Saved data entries
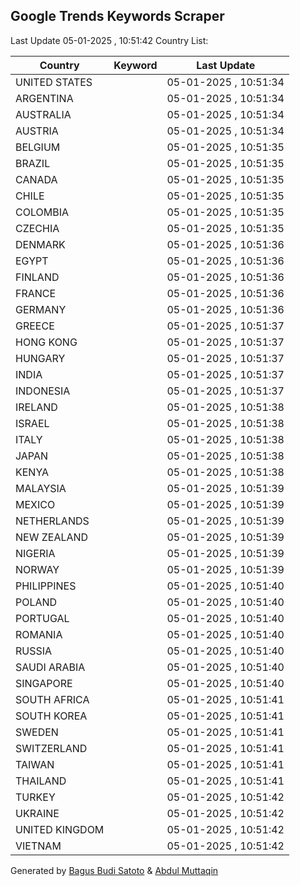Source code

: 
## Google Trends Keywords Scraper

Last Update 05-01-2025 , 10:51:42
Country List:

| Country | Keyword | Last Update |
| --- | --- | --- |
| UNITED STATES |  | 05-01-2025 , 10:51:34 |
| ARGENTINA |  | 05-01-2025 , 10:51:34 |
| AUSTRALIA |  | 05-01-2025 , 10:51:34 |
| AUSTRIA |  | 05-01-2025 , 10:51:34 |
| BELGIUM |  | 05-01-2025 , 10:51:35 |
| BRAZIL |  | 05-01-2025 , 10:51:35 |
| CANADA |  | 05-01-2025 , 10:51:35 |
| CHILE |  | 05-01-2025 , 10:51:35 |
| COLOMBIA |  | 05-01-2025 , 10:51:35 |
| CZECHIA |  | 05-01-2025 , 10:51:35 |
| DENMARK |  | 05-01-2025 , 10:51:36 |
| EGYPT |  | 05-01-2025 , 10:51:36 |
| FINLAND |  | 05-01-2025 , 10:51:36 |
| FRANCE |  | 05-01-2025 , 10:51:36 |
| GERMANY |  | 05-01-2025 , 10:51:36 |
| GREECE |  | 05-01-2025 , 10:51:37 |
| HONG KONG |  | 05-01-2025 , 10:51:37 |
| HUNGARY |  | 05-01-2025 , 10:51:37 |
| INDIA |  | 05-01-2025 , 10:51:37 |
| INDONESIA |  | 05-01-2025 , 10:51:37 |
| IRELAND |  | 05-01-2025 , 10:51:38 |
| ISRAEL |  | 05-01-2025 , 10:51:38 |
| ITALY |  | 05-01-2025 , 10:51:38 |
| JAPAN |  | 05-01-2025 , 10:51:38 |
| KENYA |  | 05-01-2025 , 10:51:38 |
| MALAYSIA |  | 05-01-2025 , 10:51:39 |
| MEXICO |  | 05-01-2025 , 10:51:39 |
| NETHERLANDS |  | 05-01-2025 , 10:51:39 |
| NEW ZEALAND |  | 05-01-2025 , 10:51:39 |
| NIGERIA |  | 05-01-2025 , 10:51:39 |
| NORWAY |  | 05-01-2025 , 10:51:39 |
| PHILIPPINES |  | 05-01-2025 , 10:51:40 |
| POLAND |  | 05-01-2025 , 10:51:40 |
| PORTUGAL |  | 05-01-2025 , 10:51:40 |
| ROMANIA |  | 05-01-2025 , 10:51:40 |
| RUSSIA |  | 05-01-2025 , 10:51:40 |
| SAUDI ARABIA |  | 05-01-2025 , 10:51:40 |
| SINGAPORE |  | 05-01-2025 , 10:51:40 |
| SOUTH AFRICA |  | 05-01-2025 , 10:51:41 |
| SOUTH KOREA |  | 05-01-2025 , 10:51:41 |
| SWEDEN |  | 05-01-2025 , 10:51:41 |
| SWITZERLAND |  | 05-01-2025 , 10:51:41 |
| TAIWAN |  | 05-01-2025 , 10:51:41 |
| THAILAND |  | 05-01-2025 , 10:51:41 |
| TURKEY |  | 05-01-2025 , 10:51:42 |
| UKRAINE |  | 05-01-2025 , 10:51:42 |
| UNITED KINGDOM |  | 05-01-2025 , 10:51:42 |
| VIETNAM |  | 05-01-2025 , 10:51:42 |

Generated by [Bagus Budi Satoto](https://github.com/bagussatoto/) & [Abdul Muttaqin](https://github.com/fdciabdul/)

---

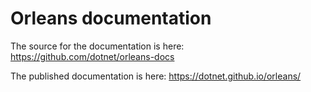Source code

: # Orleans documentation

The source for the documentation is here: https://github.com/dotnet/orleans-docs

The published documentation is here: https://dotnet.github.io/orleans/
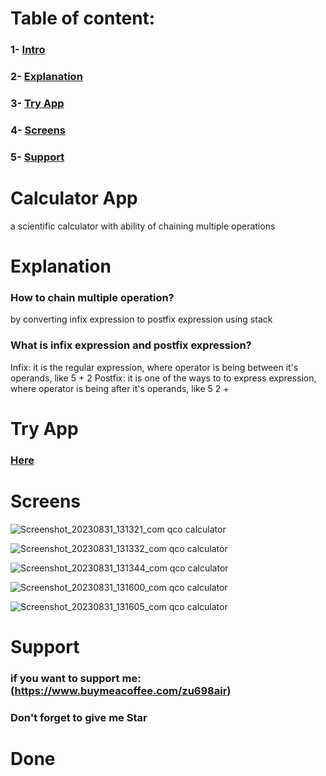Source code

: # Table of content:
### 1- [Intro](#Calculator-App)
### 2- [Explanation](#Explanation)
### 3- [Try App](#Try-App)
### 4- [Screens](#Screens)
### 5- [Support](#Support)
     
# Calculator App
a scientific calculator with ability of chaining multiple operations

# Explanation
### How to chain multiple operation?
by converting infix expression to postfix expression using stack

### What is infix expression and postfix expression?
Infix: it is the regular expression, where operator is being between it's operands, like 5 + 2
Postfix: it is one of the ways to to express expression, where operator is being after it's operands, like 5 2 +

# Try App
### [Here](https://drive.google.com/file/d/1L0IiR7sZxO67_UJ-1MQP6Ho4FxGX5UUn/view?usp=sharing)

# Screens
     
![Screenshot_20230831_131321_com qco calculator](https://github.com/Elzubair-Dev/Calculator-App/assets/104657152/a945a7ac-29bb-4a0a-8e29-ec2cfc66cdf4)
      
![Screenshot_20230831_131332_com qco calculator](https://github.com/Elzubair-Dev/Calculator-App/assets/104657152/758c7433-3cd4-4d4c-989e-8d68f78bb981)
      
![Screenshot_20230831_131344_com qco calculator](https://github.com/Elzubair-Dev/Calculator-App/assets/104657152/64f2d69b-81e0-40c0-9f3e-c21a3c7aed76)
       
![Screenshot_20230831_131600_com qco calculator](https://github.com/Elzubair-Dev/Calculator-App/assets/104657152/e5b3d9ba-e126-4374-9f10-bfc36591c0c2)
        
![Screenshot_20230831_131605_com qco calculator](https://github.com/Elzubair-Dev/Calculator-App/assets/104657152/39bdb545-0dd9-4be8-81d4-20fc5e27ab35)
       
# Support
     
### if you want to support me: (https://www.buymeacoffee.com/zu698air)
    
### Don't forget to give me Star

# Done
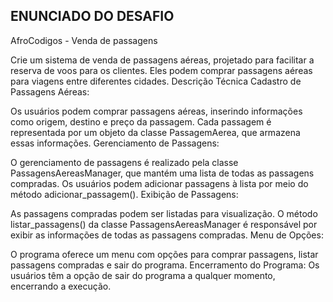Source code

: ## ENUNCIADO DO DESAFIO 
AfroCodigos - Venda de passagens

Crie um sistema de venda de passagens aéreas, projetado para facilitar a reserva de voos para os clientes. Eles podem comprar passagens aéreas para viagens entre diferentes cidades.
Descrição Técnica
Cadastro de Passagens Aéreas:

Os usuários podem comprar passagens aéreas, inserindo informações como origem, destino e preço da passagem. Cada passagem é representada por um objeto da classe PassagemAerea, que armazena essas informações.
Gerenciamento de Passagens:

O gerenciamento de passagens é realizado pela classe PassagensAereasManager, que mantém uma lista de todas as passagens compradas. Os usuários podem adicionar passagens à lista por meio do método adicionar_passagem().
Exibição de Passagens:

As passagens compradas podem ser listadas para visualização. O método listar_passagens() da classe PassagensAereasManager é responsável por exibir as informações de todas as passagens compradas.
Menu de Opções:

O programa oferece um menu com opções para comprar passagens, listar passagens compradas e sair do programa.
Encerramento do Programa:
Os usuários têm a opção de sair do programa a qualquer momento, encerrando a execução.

--

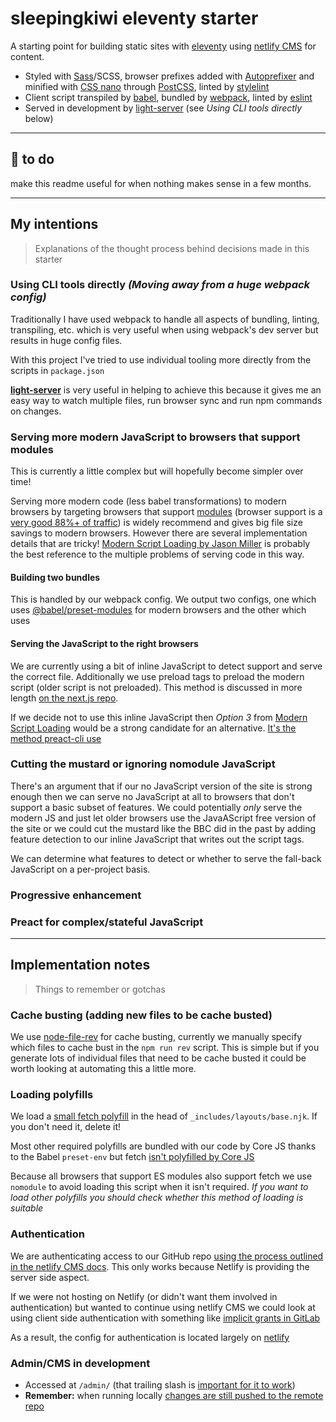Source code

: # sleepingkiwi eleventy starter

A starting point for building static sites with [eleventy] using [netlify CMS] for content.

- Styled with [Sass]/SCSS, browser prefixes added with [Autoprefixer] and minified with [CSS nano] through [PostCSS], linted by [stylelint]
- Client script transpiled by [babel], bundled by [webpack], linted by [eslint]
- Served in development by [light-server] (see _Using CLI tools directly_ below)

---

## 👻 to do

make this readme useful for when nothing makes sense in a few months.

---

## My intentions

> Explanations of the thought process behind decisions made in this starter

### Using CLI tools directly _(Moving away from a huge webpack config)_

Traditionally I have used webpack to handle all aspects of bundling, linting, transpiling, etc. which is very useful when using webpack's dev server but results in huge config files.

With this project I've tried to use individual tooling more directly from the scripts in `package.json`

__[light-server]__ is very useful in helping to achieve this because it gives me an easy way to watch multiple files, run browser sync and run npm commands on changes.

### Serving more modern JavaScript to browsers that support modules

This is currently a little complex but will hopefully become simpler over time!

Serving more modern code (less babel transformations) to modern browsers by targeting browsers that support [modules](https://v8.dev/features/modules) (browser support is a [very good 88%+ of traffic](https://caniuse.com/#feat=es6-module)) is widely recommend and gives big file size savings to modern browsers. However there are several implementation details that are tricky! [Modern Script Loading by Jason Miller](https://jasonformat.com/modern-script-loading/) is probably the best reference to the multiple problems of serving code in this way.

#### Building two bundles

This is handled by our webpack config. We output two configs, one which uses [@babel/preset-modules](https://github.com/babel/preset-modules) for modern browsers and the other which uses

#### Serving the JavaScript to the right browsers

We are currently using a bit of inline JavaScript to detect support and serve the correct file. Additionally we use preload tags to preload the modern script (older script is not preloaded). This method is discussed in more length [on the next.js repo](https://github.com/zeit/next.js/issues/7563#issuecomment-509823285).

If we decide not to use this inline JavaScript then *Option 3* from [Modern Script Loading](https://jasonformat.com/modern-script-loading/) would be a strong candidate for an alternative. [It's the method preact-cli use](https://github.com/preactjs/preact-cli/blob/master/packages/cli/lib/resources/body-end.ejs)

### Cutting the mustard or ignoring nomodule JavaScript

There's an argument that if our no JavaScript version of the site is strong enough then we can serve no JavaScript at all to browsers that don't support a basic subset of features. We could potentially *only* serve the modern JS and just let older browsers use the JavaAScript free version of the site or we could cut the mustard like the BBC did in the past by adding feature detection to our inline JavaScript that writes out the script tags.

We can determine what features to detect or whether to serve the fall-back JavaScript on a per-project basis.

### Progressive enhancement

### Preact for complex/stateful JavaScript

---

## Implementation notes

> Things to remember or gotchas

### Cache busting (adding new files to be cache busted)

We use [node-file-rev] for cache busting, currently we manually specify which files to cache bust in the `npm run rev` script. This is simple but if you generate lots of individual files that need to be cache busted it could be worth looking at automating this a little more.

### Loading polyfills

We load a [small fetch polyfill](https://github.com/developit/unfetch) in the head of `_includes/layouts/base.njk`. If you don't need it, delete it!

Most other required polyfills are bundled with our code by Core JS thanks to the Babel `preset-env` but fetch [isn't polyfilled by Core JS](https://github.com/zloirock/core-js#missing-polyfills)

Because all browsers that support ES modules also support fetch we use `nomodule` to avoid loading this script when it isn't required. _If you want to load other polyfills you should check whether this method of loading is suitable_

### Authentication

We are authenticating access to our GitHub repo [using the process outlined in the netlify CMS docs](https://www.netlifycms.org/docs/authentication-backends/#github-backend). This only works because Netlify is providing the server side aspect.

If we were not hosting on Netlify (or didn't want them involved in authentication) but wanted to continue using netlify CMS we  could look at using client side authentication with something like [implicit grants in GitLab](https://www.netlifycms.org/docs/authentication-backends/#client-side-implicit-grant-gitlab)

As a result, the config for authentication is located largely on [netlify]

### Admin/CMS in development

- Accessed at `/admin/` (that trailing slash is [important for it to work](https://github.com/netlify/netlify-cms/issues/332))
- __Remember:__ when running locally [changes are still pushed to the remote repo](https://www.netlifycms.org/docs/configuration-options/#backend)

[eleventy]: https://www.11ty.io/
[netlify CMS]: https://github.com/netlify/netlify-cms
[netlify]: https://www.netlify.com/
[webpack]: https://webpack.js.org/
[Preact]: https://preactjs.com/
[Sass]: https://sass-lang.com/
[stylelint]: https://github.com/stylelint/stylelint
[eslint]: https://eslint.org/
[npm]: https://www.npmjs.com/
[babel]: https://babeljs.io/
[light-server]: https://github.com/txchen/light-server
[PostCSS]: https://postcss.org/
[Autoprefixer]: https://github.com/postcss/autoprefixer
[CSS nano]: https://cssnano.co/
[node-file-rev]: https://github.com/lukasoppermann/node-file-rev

Exercise aim =
Check each line of the records above, and copy those that hold the word "changes".

Answer to this task =
__[light-server]__ is very useful in helping to achieve this because it gives me an easy way to watch multiple files, run browser sync and run npm commands on changes.
- __Remember:__ when running locally [changes are still pushed to the remote repo](https://www.netlifycms.org/docs/configuration-options/#backend)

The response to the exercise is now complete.